This PR reorganises the devnet-runner skill by splitting a large monolithic SKILL.md into three focused reference files (validator-config.md, clients.md, long-lived-devnet.md), and replaces the old checkpoint-sync.md (which described spin-node.sh --restart-client) with a new long-lived-devnet.md that covers persistent detached-container devnets and rolling restarts. A small script fix is also included that explicitly removes containers after the timeout in run-devnet-with-timeout.sh.

Key observations:

Documentation gap: checkpoint-sync.md is deleted and the spin-node.sh --restart-client procedure it described is no longer documented anywhere in the skill. If users need to restart a node in a locally-managed spin-node.sh devnet, there is no longer a documented procedure for this.
Port-conflict risk in long-lived-devnet.md: The docker run example for starting multiple ethlambda nodes omits --api-port, which means every node defaults to port 5052. On a single host this causes a bind conflict for all but one node — and the rolling restart procedure's CHECKPOINT_SOURCE_PORT=5052 inherits this ambiguity.
The script change (docker rm -f cleanup loop) is a net improvement; only a minor inaccuracy in the status message ("Stopping" vs "Stopping and removing").

Confidence Score: 4/5

Safe to merge with one documentation fix recommended before follow-on users run multi-node long-lived devnets.
All changes are documentation and a small shell-script cleanup. The structural reorganisation is clean and the new reference files are accurate. The main concern is a logic gap in the long-lived-devnet example that omits --api-port, which will cause port 5052 conflicts for anyone spinning up more than one ethlambda node on the same host following the guide literally.
references/long-lived-devnet.md — the multi-node docker run example needs explicit --api-port values per node.

Important Files Changed

Filename	Overview
.claude/skills/devnet-runner/SKILL.md	Primary skill file refactored to reduce verbosity by moving detailed content (validator schema, client tables, checkpoint sync procedure) into dedicated reference files; description updated to enumerate more trigger phrases for skill activation.
.claude/skills/devnet-runner/scripts/run-devnet-with-timeout.sh	Added explicit container cleanup loop after killing spin-node.sh to handle cases where spin-node.sh doesn't remove containers on signal; minor inaccuracy in the "Stopping containers..." status message (docker rm -f stops and removes).
.claude/skills/devnet-runner/references/long-lived-devnet.md	New reference file for persistent detached devnets and rolling restarts; the docker run example for multi-node ethlambda deployments omits --api-port, which causes port 5052 conflicts when running multiple nodes on the same host.
.claude/skills/devnet-runner/references/validator-config.md	New reference file extracted from SKILL.md; contains full validator-config.yaml schema, field reference table, add/remove node procedures, port allocation guide, and local vs ansible deployment comparison — all accurate and consistent with the rest of the skill.
.claude/skills/devnet-runner/references/clients.md	Per-client configuration notes removed and replaced with a pointer to client-cmds scripts; retained Docker image table, port defaults, known compatibility issues, and environment variable reference — well-organised.
.claude/skills/devnet-runner/references/checkpoint-sync.md	Deleted; the spin-node.sh --restart-client procedure it documented is no longer covered anywhere in the skill — local devnet checkpoint-sync restarts are now undocumented.

Flowchart

%%{init: {'theme': 'neutral'}}%%
flowchart TD
    A([User Request]) --> B{Devnet type?}

    B -->|Short local test| C[Edit validator-config.yaml]
    B -->|Long-lived / remote| D[Generate genesis via spin-node.sh]

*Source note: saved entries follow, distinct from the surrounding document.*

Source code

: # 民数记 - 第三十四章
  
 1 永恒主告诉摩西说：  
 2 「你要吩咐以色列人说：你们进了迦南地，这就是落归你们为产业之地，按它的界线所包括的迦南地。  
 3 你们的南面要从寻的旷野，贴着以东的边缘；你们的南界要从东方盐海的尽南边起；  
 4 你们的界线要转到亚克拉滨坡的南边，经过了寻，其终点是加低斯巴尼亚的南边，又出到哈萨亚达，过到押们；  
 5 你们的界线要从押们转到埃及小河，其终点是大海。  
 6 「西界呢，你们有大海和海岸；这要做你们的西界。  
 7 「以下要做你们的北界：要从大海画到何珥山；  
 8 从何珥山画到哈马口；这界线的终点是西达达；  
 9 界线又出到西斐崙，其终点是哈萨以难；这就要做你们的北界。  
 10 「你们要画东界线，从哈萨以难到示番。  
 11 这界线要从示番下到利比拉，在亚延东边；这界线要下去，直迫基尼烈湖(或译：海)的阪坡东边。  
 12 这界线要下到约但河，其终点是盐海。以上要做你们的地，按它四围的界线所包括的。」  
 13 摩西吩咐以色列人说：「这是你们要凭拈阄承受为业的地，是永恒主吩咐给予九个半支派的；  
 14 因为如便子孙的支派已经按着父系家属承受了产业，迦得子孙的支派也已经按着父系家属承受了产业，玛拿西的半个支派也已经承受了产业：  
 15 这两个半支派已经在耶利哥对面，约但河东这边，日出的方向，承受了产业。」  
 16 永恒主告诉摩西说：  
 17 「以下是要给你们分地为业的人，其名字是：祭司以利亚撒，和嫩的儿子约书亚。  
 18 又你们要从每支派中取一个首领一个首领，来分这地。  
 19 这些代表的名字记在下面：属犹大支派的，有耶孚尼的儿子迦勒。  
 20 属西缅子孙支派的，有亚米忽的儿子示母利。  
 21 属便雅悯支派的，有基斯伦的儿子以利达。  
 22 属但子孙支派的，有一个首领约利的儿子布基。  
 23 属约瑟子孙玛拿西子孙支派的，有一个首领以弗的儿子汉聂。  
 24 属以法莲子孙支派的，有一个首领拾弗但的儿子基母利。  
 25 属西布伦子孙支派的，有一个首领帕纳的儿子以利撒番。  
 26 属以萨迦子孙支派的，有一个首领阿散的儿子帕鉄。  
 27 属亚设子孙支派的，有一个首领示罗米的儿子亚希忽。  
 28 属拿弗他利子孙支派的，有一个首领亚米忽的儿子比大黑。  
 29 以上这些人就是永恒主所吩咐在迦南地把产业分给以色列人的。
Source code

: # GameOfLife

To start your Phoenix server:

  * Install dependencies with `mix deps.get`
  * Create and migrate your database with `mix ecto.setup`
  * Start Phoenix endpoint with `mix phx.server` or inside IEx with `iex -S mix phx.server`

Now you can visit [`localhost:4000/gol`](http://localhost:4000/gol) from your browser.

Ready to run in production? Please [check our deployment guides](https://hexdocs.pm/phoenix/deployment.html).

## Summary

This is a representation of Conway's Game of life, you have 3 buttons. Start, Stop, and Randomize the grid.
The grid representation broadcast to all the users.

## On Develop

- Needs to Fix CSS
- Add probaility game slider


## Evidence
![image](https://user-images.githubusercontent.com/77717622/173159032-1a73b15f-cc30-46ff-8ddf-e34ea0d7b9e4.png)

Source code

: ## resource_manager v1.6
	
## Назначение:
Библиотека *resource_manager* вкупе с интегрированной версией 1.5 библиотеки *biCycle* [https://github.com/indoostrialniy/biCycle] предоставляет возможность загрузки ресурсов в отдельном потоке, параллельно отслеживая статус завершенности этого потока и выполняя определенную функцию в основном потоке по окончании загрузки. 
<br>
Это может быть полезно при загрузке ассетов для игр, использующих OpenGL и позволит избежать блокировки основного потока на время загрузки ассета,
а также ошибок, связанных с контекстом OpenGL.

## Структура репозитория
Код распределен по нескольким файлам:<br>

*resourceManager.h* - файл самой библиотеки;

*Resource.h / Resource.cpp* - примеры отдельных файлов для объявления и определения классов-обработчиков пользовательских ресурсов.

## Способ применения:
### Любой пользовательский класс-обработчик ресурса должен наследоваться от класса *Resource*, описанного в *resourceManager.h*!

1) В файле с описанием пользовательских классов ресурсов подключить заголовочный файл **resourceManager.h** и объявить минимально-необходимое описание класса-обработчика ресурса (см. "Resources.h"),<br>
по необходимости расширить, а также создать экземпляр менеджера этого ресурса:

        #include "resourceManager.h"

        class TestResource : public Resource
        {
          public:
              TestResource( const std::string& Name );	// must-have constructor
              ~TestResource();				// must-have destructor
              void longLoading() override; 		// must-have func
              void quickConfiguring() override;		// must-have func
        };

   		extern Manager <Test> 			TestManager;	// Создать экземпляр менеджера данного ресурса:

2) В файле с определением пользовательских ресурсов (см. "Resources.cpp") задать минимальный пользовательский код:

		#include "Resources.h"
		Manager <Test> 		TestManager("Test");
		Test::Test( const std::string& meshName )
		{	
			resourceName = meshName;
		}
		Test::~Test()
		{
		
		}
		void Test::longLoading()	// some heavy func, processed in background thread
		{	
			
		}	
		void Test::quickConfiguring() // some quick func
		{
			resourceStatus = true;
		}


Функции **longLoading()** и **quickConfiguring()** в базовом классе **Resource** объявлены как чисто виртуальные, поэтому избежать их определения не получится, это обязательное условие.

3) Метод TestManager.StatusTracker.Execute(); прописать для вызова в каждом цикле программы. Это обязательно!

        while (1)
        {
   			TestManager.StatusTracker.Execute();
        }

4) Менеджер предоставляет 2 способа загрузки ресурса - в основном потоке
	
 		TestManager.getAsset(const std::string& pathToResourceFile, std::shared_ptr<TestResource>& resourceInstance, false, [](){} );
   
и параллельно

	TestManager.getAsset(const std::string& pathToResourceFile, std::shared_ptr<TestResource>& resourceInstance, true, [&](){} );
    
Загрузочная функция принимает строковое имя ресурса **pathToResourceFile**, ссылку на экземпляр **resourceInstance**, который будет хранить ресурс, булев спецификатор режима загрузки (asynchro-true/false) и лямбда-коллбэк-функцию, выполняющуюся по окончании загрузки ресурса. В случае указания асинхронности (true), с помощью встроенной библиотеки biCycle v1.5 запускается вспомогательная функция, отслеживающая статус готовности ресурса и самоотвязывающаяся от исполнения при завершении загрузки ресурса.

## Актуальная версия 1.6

    C --> E[Update client image tags]
    E --> F[run-devnet-with-timeout.sh &lt;seconds&gt;]
    F --> G[spin-node.sh --generateGenesis runs in background]
    G --> H[sleep &lt;seconds&gt;]
    H --> I[Dump logs to *.log files]
    I --> J[kill spin-node.sh]
    J --> K[docker rm -f remaining containers]

    D --> L[docker run -d --restart unless-stopped\nper node with explicit ports]
    L --> M{Upgrade needed?}
    M -->|No| N([Devnet running persistently])
    M -->|Yes| O[docker pull new image]
    O --> P[docker rm -f node]
    P --> Q[sleep 60s — gossipsub backoff]
    Q --> R[docker run -d new image\n+ --checkpoint-sync-url]
    R --> S{Verify gossip\n+ finalization}
    S -->|Pass| T{More nodes\nto restart?}
    S -->|Fail| Q
    T -->|Yes| O
    T -->|No| N

Prompt To Fix All With AI

This is a comment left during a code review.
Path: .claude/skills/devnet-runner/scripts/run-devnet-with-timeout.sh
Line: 37

Comment:
**Misleading status message**

The message says "Stopping containers..." but `docker rm -f` both stops and removes containers. A more accurate message avoids confusion when reading script output.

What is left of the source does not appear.